U.S. tech companies are caught in the middle of an escalating battle between China’s increasingly active Internet censors and the free-speech activists determined to thwart them.
Activists outside of China say they are disguising Internet traffic banned by Beijing—which includes anything from social networks such as Facebook and Twitter, to Gmail and news websites—by tunneling it encrypted through cloud servers run by major U.S. companies.
These cloud services run by Amazon.com Inc.,Microsoft Corp., Akamai Technologies Inc. and others are meant to help businesses improve their website speeds by storing their data on remote servers. But activists say they are using them to get around China’s so-called Great Firewall, which could draw the cloud providers unwillingly into the censorship clash.
To stem the flow of prohibited content, authorities would need to block entire servers of these companies, disrupting hundreds of businesses, according to the activists.
“Essentially, it’s similar to forcing authoritarian regimes to kill everyone in a protest because they can’t tell the real agitators from the bystanders,” said Adam Fisk, a Los Angeles-based programmer who in 2013 founded an app called Lantern that is designed to outmaneuver censors. Lantern uses the method along with other groups such as anticensorship activist group Greatfire.org and anonymous communications software provider Tor.
China’s Internet censors have strengthened content screening in recent months, creating difficulties for businesses and disrupting more commonly used firewall-circumvention software called virtual private networks, which connect users to the Web through a proxy server overseas. President Xi Jinping has ordered tighter control of online content that may undermine the ruling Communist Party, with bloggers facing jail for spreading what the government says are false rumors.
The cloud-cloaking process used by Lantern depends on what are called content delivery networks, or CDNs, a service offered by the cloud-computing arms of companies like Amazon and Microsoft. The cloud helps businesses’ websites run faster by saving copies of its data at multiple locations around the world.
An activist can sign up for a free or paid account with a network and link a blocked website to it. Users behind the firewall download an app or software that routes them to the mirror version of the banned website. Since the data gets encrypted, censors can’t see the content.

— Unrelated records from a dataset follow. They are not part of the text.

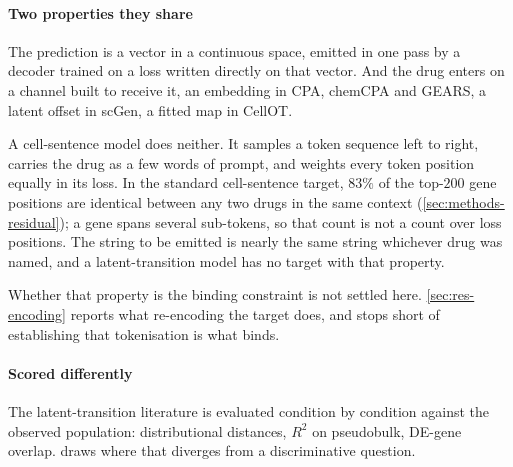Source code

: \paragraph{Two properties they share} The prediction is a vector in a continuous
space, emitted in one pass by a decoder trained on a loss written directly on
that vector. And the drug enters on a channel built to receive it, an embedding
in CPA, chemCPA and GEARS, a latent offset in scGen, a fitted map in CellOT.

A cell-sentence model does neither. It samples a token sequence left to right,
carries the drug as a few words of prompt, and weights every token position
equally in its loss. In the standard cell-sentence target, $83\%$ of the
top-$200$ gene positions are identical between any two drugs in the same context
(\cref{sec:methods-residual}); a gene spans several sub-tokens, so that count is
not a count over loss positions. The string to be emitted is nearly the same string
whichever drug was named, and a latent-transition model has no target with that
property.

Whether that property is the binding constraint is not settled here.
\cref{sec:res-encoding} reports what re-encoding the target does, and stops
short of establishing that tokenisation is what binds.

\paragraph{Scored differently} The latent-transition literature is evaluated
condition by condition against the observed population: distributional distances,
$R^2$ on pseudobulk, DE-gene overlap.  draws where that
diverges from a discriminative question.

\begin{figure}[htbp]
\begin{lrbox}{\tvfb}%
%
\end{lrbox}

\end{figure}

“The philosophy is to make it as expensive to block as possible, so that there would be a lot of collateral damage,” said Philipp Winter, a Swedish computer scientist who researches censorship technology.
U.S. cloud companies are wary of being seen by Beijing as linked to activists, especially in a worsening climate for foreign tech firms.
CloudFlare, which offers content-delivery network services, said last week it cut off Lantern’s use of the service, saying it was unauthorized. “We don’t do anything to thwart the content restrictions in China or other countries,” said Matthew Prince, chief executive of CloudFlare. “We’re a tech company and we comply with the law.”
Lantern’s Mr. Fisk said he believes people should have access to the unfiltered Internet. “The freedom of access to information is a bedrock of an informed citizenry,” he said. Lantern has more users in China than it does in any other country.
China hasn’t resorted to widespread blockages of delivery networks because of the potential economic consequences, activists say. China’s market for cloud-computing services reached US$1.1 billion in 2014, and is expected to grow by 45% this year, according to research firm IDC. Many of the country’s biggest firms rely on such services, as do around 60% of Chinese small- and medium-size companies, according to a survey last year by S&P Consulting.
Many technology companies have come up against ethical dilemmas related to China’s Internet firewall. Google Inc. pulled some of its operations out in 2010 over censorship issues. Cisco Systems Inc. was the target of a 2011 lawsuit by free-speech advocates for selling equipment to China that helped censors block websites. Cisco, which won a dismissal of the lawsuit last year, said it sold generic routers to China and wasn’t involved in censorship.
Greatfire.org began creating mirror sites in 2013 and now has 10, including a copy of Google, an uncensored version of Chinese microblog website Weibo, and a news website called Boxun that is often critical of the Chinese government, according to a person who identified himself as the spokesman for Greatfire.
The organization uses Amazon and Akamai, among other providers, for its mirrors, according to Greatfire’s spokesman. Amazon declined to comment. An Akamai spokesman said the company has no record of Greatfire using Akamai’s service, adding that the company’s policies forbid customers from “placing illegal content on our platform in any jurisdiction, including China.”
Tor, a software for anonymous online communications, has used the workaround after it was initially blocked in China in 2009, said one of the group’s founders, Roger Dingledine. Several Tor add-ons were deployed in the past year that disguise Tor traffic as Skype calls, or as data from cloud-service providers like Microsoft Azure or Amazon, and so far they are working in China, he said.
Tor’s programmers need to constantly refine their techniques as China’s censors are constantly strengthening the firewall, according to Mr. Dingledine. “This is an arms race,” he said.